What is required:
Transcribe exactly every line from the one with "This is illustrated" to the last line of the listing below, including both.

(Available records begins)

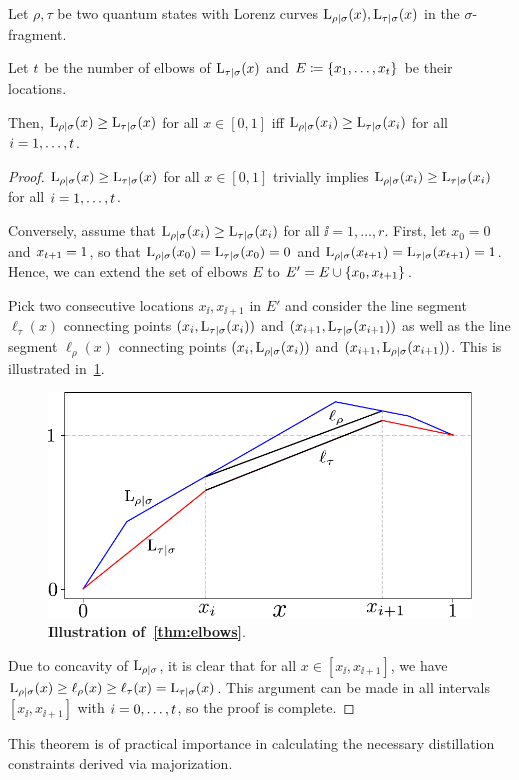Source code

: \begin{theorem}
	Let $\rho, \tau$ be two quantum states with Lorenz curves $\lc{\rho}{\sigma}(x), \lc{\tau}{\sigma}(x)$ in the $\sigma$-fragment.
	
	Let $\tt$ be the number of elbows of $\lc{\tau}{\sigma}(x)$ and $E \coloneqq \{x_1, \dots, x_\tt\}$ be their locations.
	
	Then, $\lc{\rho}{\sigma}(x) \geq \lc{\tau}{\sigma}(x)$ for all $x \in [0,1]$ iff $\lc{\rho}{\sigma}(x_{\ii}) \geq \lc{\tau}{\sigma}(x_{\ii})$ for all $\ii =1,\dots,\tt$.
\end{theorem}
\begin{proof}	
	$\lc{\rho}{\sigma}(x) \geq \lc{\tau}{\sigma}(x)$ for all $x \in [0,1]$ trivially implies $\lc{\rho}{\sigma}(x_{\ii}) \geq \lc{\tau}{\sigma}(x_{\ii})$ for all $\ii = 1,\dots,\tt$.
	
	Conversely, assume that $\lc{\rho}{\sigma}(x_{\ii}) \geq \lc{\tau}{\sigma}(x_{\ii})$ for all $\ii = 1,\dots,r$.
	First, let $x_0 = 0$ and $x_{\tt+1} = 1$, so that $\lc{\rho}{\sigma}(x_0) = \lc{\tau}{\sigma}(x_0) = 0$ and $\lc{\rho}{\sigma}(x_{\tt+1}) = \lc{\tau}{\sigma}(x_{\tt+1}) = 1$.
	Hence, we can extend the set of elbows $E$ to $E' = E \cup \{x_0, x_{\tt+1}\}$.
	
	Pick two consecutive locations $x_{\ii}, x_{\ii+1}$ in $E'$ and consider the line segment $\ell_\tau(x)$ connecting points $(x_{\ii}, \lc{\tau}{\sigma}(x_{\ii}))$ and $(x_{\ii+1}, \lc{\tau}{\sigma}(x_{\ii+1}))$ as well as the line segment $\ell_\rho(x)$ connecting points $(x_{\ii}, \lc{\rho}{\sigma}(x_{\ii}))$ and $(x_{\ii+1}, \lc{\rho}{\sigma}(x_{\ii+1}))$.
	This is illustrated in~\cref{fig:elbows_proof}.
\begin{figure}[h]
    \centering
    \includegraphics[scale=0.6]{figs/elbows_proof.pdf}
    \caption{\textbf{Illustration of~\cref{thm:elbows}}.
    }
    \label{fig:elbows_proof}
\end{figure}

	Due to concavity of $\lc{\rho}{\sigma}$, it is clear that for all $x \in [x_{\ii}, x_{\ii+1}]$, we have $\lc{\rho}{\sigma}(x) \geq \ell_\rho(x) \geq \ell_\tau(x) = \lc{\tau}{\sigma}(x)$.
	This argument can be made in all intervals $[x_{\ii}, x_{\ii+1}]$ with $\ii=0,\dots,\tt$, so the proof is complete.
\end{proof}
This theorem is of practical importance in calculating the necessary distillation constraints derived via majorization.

(Available records ends)

Output for this task:
	This is illustrated in~\cref{fig:elbows_proof}.
\begin{figure}[h]
    \centering
    \includegraphics[scale=0.6]{figs/elbows_proof.pdf}
    \caption{\textbf{Illustration of~\cref{thm:elbows}}.
    }
    \label{fig:elbows_proof}
\end{figure}

	Due to concavity of $\lc{\rho}{\sigma}$, it is clear that for all $x \in [x_{\ii}, x_{\ii+1}]$, we have $\lc{\rho}{\sigma}(x) \geq \ell_\rho(x) \geq \ell_\tau(x) = \lc{\tau}{\sigma}(x)$.
	This argument can be made in all intervals $[x_{\ii}, x_{\ii+1}]$ with $\ii=0,\dots,\tt$, so the proof is complete.
\end{proof}
This theorem is of practical importance in calculating the necessary distillation constraints derived via majorization.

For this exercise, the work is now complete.